= How to complete this task =
Could you print, exactly as they stand, the lines from the one holding "Probabilistic robotics has" to the end of the data below, and nothing more?

= Provided data =
****************

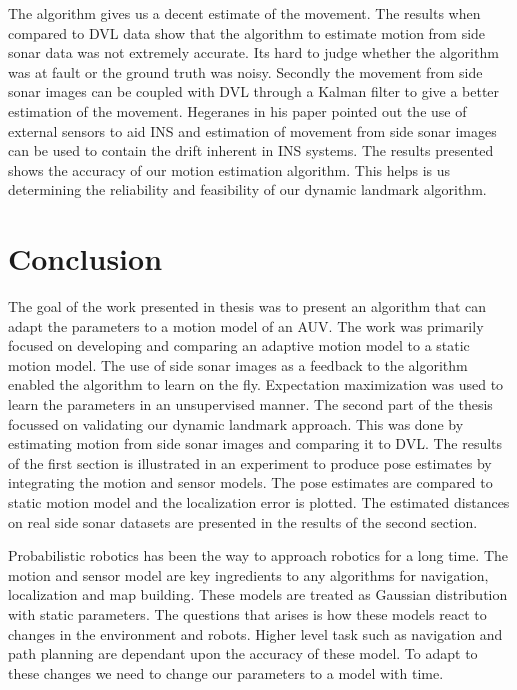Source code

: \documentclass[12pt]{dalcsthesis}
\begin{document}
The algorithm gives us a decent estimate of the movement. The results when compared to DVL data show that the algorithm to estimate motion from side sonar data was not extremely accurate. Its hard to judge whether the algorithm was at fault or the ground truth was noisy. Secondly the movement from side sonar images can be coupled with DVL through a Kalman filter to give a better estimation of the movement. Hegeranes \cite{} in his paper pointed out the use of external sensors to aid INS and estimation of movement from side sonar images can be used to contain the drift inherent in INS systems. 
The results presented shows the accuracy of our motion estimation algorithm. This helps is us determining the reliability and feasibility of our dynamic landmark algorithm.   
\chapter{Conclusion}
The goal of the work presented in thesis was to present an algorithm that can adapt the parameters to a motion model of an AUV. The work was primarily focused on developing and comparing an adaptive motion model to a static motion model. The use of side sonar images as a feedback to the algorithm enabled the algorithm to learn on the fly. Expectation maximization was used to learn the parameters in an unsupervised manner. The second part of the thesis focussed on validating our dynamic landmark approach. This was done by estimating motion from side sonar images and comparing it to DVL. The results of the first section is illustrated in an experiment to produce pose estimates by integrating the motion and sensor models. The pose estimates are compared to static motion model and the localization error is plotted. The estimated distances on real side sonar datasets are presented in the results of the second section.

Probabilistic robotics has been the way to approach robotics for a long time. The motion and sensor model are key ingredients to any algorithms for navigation, localization and map building. These models are treated as Gaussian distribution with static parameters. The questions that arises is how these models react to changes in the environment and robots. Higher level task such as navigation and path planning are dependant upon the accuracy of these model. To adapt to these changes we need to change our parameters to a model with time.
\end{document}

****************

= Exercise answer =
Probabilistic robotics has been the way to approach robotics for a long time. The motion and sensor model are key ingredients to any algorithms for navigation, localization and map building. These models are treated as Gaussian distribution with static parameters. The questions that arises is how these models react to changes in the environment and robots. Higher level task such as navigation and path planning are dependant upon the accuracy of these model. To adapt to these changes we need to change our parameters to a model with time.
\end{document}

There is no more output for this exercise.